After leaving the boat crew on the Blackstone River, Frederieke and Paul drove north along the Dempster Highway to sample rivers flowing into the Peel River and to reach Fort McPherson, where a Canadian research group is sampling Peel River water for us at the ultimate end of our journey. We also met with representatives of the Tetlit Gwich’in (people of the head waters) First Nation, through whose traditional territory the Peel River flows. The Peel River also flows through the traditional territories of the Vuntut Gwitchin (people of the lakes), the Na-Cho Nyak Dun (big river people) and the Tr’ondëk Hwëch’in (people of the river). In preparation for the trip, we applied to all four First Nations, as well as the Yukon Government and the Territorial Parks, for permits for our work, resulting in a great number of contacts before ever getting to Whitehorse.
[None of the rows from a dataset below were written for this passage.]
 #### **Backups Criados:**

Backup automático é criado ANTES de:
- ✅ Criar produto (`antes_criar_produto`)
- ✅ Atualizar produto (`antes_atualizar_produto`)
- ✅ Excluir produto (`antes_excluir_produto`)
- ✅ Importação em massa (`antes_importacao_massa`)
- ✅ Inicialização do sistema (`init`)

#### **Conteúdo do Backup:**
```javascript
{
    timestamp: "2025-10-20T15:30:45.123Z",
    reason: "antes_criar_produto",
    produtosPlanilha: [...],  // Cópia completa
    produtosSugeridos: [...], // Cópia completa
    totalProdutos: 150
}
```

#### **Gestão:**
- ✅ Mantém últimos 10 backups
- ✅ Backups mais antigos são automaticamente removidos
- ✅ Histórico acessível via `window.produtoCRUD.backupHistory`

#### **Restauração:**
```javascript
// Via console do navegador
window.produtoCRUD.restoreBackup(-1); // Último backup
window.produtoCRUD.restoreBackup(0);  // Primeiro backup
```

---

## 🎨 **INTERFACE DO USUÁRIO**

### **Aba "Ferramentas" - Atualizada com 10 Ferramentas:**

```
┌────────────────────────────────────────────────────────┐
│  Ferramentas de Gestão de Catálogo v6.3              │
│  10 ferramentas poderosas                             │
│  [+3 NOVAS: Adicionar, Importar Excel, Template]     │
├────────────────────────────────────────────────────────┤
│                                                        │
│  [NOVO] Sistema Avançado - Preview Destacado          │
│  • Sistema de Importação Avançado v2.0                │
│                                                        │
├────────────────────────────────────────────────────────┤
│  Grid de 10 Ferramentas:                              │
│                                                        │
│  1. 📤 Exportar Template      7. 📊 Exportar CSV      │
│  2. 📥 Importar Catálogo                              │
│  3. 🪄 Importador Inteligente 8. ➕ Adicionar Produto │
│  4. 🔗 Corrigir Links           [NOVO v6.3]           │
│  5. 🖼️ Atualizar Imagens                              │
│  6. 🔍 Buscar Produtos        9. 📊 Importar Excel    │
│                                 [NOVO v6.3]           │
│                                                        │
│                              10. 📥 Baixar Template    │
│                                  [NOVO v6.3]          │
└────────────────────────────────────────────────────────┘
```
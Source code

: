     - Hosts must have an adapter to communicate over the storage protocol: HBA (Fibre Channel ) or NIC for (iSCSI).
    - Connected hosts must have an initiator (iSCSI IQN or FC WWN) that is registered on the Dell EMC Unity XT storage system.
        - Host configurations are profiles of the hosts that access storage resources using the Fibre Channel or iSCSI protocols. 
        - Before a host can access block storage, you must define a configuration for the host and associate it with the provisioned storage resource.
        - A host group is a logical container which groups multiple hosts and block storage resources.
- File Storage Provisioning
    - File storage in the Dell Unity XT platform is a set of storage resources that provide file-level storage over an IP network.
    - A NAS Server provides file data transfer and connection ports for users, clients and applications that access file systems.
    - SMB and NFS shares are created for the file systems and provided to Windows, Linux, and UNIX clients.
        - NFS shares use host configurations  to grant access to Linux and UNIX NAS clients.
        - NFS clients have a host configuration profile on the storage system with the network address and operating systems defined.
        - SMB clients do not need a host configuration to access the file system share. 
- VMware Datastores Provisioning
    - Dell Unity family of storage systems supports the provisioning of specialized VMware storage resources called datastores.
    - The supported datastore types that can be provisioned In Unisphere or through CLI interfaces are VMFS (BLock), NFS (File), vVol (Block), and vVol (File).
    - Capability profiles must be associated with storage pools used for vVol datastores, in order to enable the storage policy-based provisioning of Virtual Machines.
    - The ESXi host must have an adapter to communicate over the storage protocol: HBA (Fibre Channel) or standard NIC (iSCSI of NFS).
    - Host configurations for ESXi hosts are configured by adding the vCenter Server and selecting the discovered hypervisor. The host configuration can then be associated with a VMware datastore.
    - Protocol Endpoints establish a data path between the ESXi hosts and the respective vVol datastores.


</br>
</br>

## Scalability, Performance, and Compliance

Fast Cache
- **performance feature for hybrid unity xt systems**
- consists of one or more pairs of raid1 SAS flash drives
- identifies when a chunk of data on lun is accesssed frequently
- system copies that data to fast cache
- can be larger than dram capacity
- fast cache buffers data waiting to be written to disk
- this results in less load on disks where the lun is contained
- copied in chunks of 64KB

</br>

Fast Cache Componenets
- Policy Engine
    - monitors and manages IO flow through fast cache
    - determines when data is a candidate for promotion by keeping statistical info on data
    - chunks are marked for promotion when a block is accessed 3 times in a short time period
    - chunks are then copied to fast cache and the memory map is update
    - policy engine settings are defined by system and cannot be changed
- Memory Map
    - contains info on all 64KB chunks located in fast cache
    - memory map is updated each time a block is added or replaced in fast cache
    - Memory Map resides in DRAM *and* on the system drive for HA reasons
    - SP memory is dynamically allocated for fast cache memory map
On the way back south, we met Dr. Ashley Rudy from the NWT’s Geological Survey. She and her group were flying out to permafrost slump sites to measure their activity. A slump is a site of severe permafrost thaw, where melting of the ground ice causes the ground surface to collapse and often get eroded. The ground ice that gets exposed by the subsidence continues to melt, so that these features can eat their way into the landscape. Numerous slumps were visible from the road (left picture and online e.g. here), looking like craters in the otherwise green landscape. These features are spread unevenly over the Peel watershed, and their distribution is related to ground ice and composition. When they are active, they release old organic carbon (buried plant material) to the river system, something we hope to measure as we travel downstream.
Over the past week, the river crew has been travelling northward on the Blackstone River through the Ogilvie Mountains, sampling the river, its tributaries and springs. The water levels are lower than the park service has seen in at least 20 years, so they often had to walk the boats over shallow stretches. Nonetheless, they are making good time, and plan to hike out to the road on Sunday evening (the 14th). Via satellite tracker, we get a daily update on their location and how they are doing. Via satellite telephone, they let us know what needs to be replaced or give us ideas on how to improve the next leg.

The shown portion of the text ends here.